=== Section Start ===

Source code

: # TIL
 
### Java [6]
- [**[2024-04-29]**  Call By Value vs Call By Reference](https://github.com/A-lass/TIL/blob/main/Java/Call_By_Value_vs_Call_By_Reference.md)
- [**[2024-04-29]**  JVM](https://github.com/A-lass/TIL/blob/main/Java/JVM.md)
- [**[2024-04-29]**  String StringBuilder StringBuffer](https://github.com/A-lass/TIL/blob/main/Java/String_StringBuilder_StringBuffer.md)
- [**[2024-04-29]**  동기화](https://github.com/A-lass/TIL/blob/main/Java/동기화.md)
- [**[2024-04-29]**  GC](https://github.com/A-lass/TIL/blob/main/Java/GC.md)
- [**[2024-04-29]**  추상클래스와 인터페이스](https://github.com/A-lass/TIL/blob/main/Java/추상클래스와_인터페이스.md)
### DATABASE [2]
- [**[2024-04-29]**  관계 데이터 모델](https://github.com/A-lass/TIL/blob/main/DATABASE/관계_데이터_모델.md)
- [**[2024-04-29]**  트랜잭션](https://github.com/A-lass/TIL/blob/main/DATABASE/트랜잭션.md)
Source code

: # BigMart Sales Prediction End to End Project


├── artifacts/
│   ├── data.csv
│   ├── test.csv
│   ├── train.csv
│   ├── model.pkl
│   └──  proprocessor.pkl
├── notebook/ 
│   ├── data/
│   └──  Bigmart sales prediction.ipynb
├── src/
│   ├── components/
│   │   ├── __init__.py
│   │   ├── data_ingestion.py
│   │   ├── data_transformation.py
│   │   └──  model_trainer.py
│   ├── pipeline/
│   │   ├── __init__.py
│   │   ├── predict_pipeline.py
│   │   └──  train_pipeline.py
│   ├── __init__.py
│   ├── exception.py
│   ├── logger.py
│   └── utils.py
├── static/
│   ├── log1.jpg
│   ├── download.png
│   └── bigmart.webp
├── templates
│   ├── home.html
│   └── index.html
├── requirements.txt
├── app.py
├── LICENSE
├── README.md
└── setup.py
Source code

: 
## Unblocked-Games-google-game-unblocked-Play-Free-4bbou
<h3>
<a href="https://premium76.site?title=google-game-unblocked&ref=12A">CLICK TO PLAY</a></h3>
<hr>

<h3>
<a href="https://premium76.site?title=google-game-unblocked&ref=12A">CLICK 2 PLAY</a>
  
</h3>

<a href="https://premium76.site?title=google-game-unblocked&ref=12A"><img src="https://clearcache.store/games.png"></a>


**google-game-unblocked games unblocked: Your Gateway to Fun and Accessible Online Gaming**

=== Section End ===

Task goal: Find every line above where the word "blob" occurs, and copy that line.

Solution to this problem:
- [**[2024-04-29]**  Call By Value vs Call By Reference](https://github.com/A-lass/TIL/blob/main/Java/Call_By_Value_vs_Call_By_Reference.md)
- [**[2024-04-29]**  JVM](https://github.com/A-lass/TIL/blob/main/Java/JVM.md)
- [**[2024-04-29]**  String StringBuilder StringBuffer](https://github.com/A-lass/TIL/blob/main/Java/String_StringBuilder_StringBuffer.md)
- [**[2024-04-29]**  동기화](https://github.com/A-lass/TIL/blob/main/Java/동기화.md)
- [**[2024-04-29]**  GC](https://github.com/A-lass/TIL/blob/main/Java/GC.md)
- [**[2024-04-29]**  추상클래스와 인터페이스](https://github.com/A-lass/TIL/blob/main/Java/추상클래스와_인터페이스.md)
- [**[2024-04-29]**  관계 데이터 모델](https://github.com/A-lass/TIL/blob/main/DATABASE/관계_데이터_모델.md)
- [**[2024-04-29]**  트랜잭션](https://github.com/A-lass/TIL/blob/main/DATABASE/트랜잭션.md)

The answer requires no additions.